Below are a few examples that illustrate the severity:

• On May 31, a low-draft barge being towed by a professional boat towing service was able to traverse Port Mayaca Lock only after stirring up the bottom to a great extent. The trip through the lock was made with great difficulty.
• When representatives of the Florida Fish and Wildlife Conservation Commission (FFWCC) came to the Port Mayaca Lock to get the latest readings on a temperature sensor to help study manatees, they found the sensor about three feet from the water line, hanging from the lock and blowing in the breeze.
• A local marina in Okeechobee near the FFWCC office has several “docked” boats on dry land and only a hint of water in the marina area. It will be months before the marina is once again operational.

While many observers would expect the bottom of Lake Okeechobee to be muck, much of it was hard-packed soil and rocks. Numerous boat propellers were bound near some of the rock outcroppings.

• In the Indian Prairie area, where not so long ago there was great crappie and bass fishing, today there are dump trucks removing muck as crews work in a dry, dusty setting.
• Near Okeechobee on the lake side of the dike where normally water would be standing, scores of the rare caracara (a Mexican vulture) are feeding on carcasses left behind by a recent fire.
• A recent Corps expedition to survey the drought damage was originally scheduled in an airboat.

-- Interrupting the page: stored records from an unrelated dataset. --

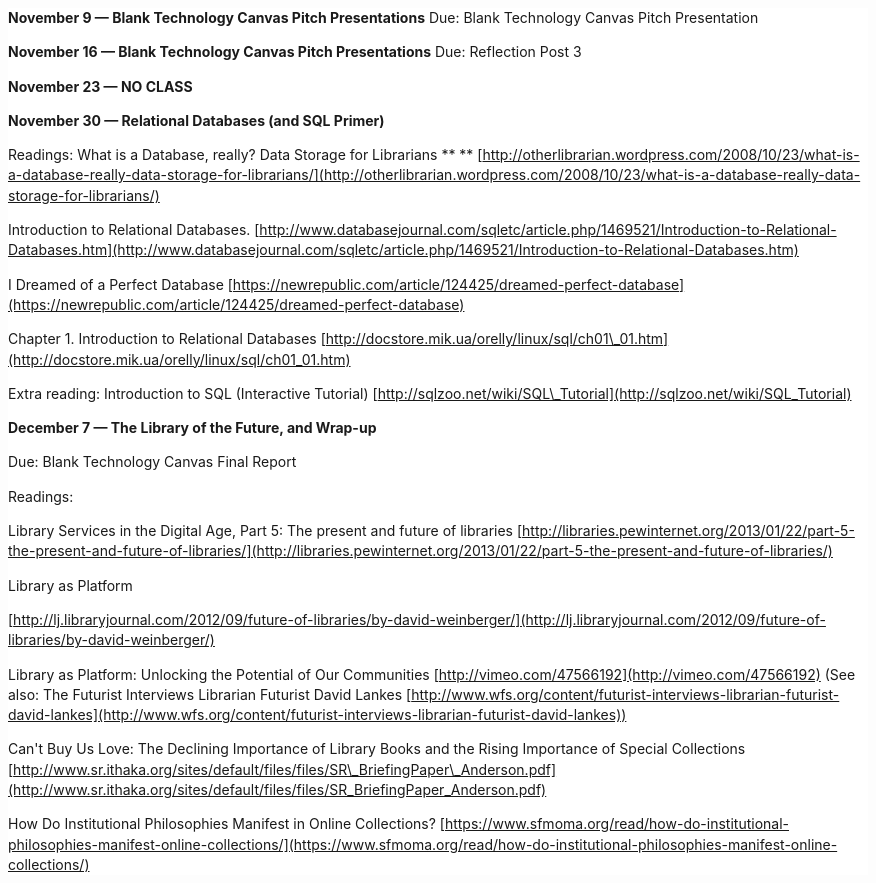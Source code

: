 **November 9 — Blank Technology Canvas Pitch Presentations**
        Due: Blank Technology Canvas Pitch Presentation

**November 16 — Blank Technology Canvas Pitch Presentations**
 Due: Reflection Post 3

**November 23 — NO CLASS**

**November 30 — Relational Databases (and SQL Primer)**

Readings:
What is a Database, really? Data Storage for Librarians **       **
 [http://otherlibrarian.wordpress.com/2008/10/23/what-is-a-database-really-data-storage-for-librarians/](http://otherlibrarian.wordpress.com/2008/10/23/what-is-a-database-really-data-storage-for-librarians/)

Introduction to Relational Databases. [http://www.databasejournal.com/sqletc/article.php/1469521/Introduction-to-Relational-Databases.htm](http://www.databasejournal.com/sqletc/article.php/1469521/Introduction-to-Relational-Databases.htm)

I Dreamed of a Perfect Database
 [https://newrepublic.com/article/124425/dreamed-perfect-database](https://newrepublic.com/article/124425/dreamed-perfect-database)

Chapter 1. Introduction to Relational Databases
 [http://docstore.mik.ua/orelly/linux/sql/ch01\_01.htm](http://docstore.mik.ua/orelly/linux/sql/ch01_01.htm)

Extra reading:
        Introduction to SQL (Interactive Tutorial)
  [http://sqlzoo.net/wiki/SQL\_Tutorial](http://sqlzoo.net/wiki/SQL_Tutorial)

**December 7 — The Library of the Future, and Wrap-up**

 Due: Blank Technology Canvas Final Report

Readings:

Library Services in the Digital Age, Part 5: The present and future of libraries
 [http://libraries.pewinternet.org/2013/01/22/part-5-the-present-and-future-of-libraries/](http://libraries.pewinternet.org/2013/01/22/part-5-the-present-and-future-of-libraries/)

Library as Platform

[http://lj.libraryjournal.com/2012/09/future-of-libraries/by-david-weinberger/](http://lj.libraryjournal.com/2012/09/future-of-libraries/by-david-weinberger/)

Library as Platform: Unlocking the Potential of Our Communities
 [http://vimeo.com/47566192](http://vimeo.com/47566192)
(See also: The Futurist Interviews Librarian Futurist David Lankes
 [http://www.wfs.org/content/futurist-interviews-librarian-futurist-david-lankes](http://www.wfs.org/content/futurist-interviews-librarian-futurist-david-lankes))

Can&#39;t Buy Us Love: The Declining Importance of Library Books and the Rising Importance of Special Collections [http://www.sr.ithaka.org/sites/default/files/files/SR\_BriefingPaper\_Anderson.pdf](http://www.sr.ithaka.org/sites/default/files/files/SR_BriefingPaper_Anderson.pdf)

How Do Institutional Philosophies Manifest in Online Collections?
 [https://www.sfmoma.org/read/how-do-institutional-philosophies-manifest-online-collections/](https://www.sfmoma.org/read/how-do-institutional-philosophies-manifest-online-collections/)
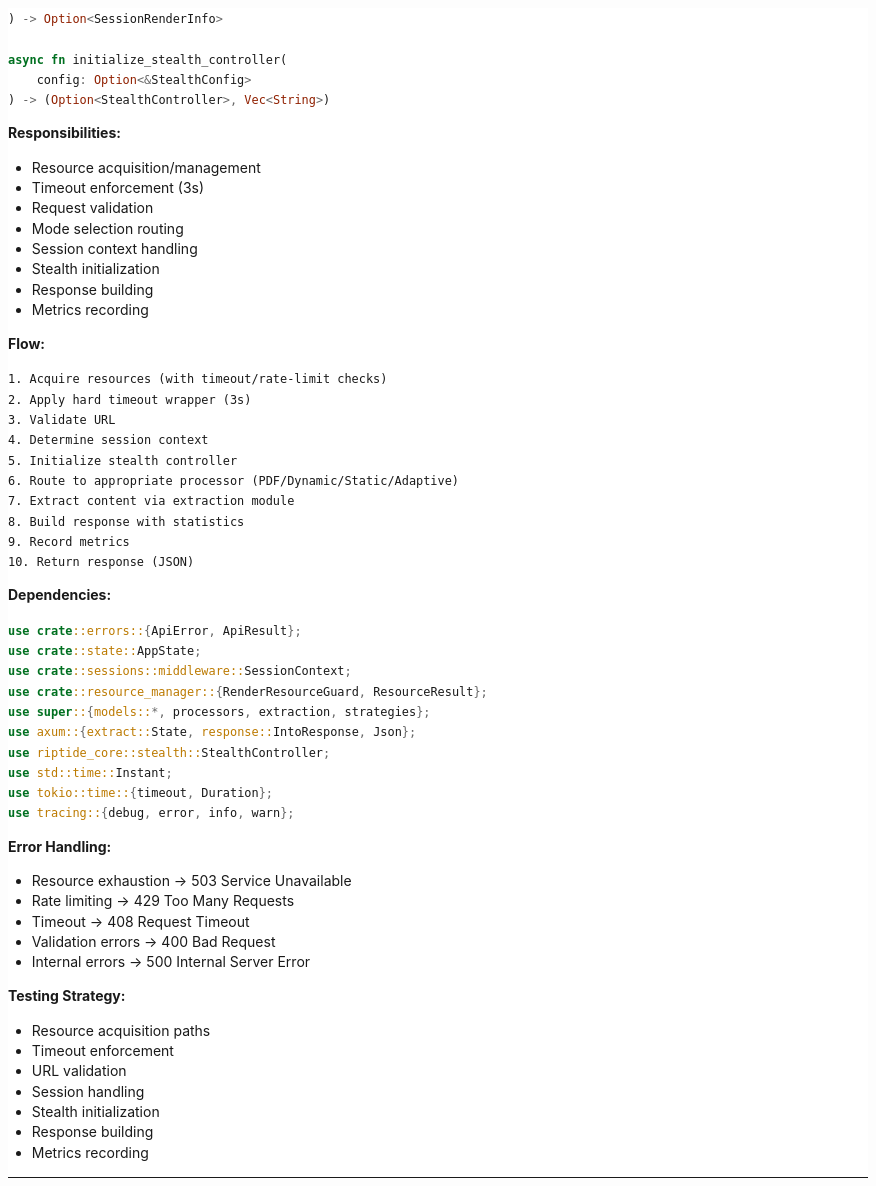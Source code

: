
 ```rust
) -> Option<SessionRenderInfo>

async fn initialize_stealth_controller(
    config: Option<&StealthConfig>
) -> (Option<StealthController>, Vec<String>)
```

**Responsibilities:**
- Resource acquisition/management
- Timeout enforcement (3s)
- Request validation
- Mode selection routing
- Session context handling
- Stealth initialization
- Response building
- Metrics recording

**Flow:**
```
1. Acquire resources (with timeout/rate-limit checks)
2. Apply hard timeout wrapper (3s)
3. Validate URL
4. Determine session context
5. Initialize stealth controller
6. Route to appropriate processor (PDF/Dynamic/Static/Adaptive)
7. Extract content via extraction module
8. Build response with statistics
9. Record metrics
10. Return response (JSON)
```

**Dependencies:**
```rust
use crate::errors::{ApiError, ApiResult};
use crate::state::AppState;
use crate::sessions::middleware::SessionContext;
use crate::resource_manager::{RenderResourceGuard, ResourceResult};
use super::{models::*, processors, extraction, strategies};
use axum::{extract::State, response::IntoResponse, Json};
use riptide_core::stealth::StealthController;
use std::time::Instant;
use tokio::time::{timeout, Duration};
use tracing::{debug, error, info, warn};
```

**Error Handling:**
- Resource exhaustion → 503 Service Unavailable
- Rate limiting → 429 Too Many Requests
- Timeout → 408 Request Timeout
- Validation errors → 400 Bad Request
- Internal errors → 500 Internal Server Error

**Testing Strategy:**
- Resource acquisition paths
- Timeout enforcement
- URL validation
- Session handling
- Stealth initialization
- Response building
- Metrics recording

---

That trip was cancelled and instead the crew simply walked the dry lake bed between Okeechobee and Buckhead Ridge.
• Small alligators can be seen congregating in shallow water to avoid being lunch for their hungry bigger cousins who hang out in deeper water.
• Officials of the Corps, the FFWCC and the South Florida Water Management District are making discoveries on the lake bottom ranging from genuine geological digs to numerous boats, duck hunting guns, boat anchors, rare coke bottles and much more.
• The unusual black-necked stilts are nesting on the lake bed, and from all indications, have been quite successful.
• Boat traffic at the Port Mayaca Lock has dwindled to a minimum and there have even been a few nearby sinkings in the St. Lucie River after boaters ignored channel markers.


Anonymous said...

Glad to read you have made it through the south end of Big Cypress. Good luck on the rest of you hike.